Stored data:
•••

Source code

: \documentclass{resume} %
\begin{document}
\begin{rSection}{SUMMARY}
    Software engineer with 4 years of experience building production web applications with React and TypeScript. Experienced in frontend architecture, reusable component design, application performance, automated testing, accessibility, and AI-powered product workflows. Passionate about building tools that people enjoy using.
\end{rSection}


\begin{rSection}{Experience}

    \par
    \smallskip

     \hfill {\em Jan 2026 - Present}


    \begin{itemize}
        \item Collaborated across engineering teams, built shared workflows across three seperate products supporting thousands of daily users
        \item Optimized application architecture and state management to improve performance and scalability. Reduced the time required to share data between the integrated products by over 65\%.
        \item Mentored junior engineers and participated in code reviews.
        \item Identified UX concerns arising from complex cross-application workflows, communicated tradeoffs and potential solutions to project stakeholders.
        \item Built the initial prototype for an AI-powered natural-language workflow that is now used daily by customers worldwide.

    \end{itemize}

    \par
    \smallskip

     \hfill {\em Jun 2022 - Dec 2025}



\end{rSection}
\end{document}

•••

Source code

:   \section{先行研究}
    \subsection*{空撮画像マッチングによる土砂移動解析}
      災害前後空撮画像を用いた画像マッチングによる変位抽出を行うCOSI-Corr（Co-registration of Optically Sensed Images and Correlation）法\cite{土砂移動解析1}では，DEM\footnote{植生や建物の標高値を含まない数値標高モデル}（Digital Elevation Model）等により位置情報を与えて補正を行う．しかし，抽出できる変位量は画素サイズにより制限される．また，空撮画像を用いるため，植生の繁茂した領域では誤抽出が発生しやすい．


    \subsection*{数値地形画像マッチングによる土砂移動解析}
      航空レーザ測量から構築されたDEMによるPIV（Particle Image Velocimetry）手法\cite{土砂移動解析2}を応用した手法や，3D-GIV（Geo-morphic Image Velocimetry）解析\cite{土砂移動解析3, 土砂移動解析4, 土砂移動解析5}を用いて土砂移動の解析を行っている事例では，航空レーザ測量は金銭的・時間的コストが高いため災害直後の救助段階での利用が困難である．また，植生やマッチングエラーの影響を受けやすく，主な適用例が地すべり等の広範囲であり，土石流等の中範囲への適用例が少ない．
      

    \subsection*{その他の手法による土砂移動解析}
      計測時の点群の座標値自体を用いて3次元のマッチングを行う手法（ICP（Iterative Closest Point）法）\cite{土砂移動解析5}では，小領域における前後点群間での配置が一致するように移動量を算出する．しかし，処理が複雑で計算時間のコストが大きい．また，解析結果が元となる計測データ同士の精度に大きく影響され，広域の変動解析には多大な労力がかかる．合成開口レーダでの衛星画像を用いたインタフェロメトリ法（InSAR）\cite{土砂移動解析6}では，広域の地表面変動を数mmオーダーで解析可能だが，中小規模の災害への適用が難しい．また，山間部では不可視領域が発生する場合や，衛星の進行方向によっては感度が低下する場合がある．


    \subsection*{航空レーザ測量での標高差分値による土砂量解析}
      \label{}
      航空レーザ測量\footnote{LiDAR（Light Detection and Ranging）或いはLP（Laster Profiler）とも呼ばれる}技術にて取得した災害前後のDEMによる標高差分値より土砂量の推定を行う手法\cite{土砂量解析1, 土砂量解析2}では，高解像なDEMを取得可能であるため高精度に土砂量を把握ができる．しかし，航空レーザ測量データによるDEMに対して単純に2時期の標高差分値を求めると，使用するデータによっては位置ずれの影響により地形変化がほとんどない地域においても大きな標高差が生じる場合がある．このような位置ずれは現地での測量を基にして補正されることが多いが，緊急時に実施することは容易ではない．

•••

== Task requirements ==
The reply should consist solely of the lines above from the one that has "in code reviews." through the one that has "by customers worldwide.", reproduced exactly.

== Written solution ==
        \item Mentored junior engineers and participated in code reviews.
        \item Identified UX concerns arising from complex cross-application workflows, communicated tradeoffs and potential solutions to project stakeholders.
        \item Built the initial prototype for an AI-powered natural-language workflow that is now used daily by customers worldwide.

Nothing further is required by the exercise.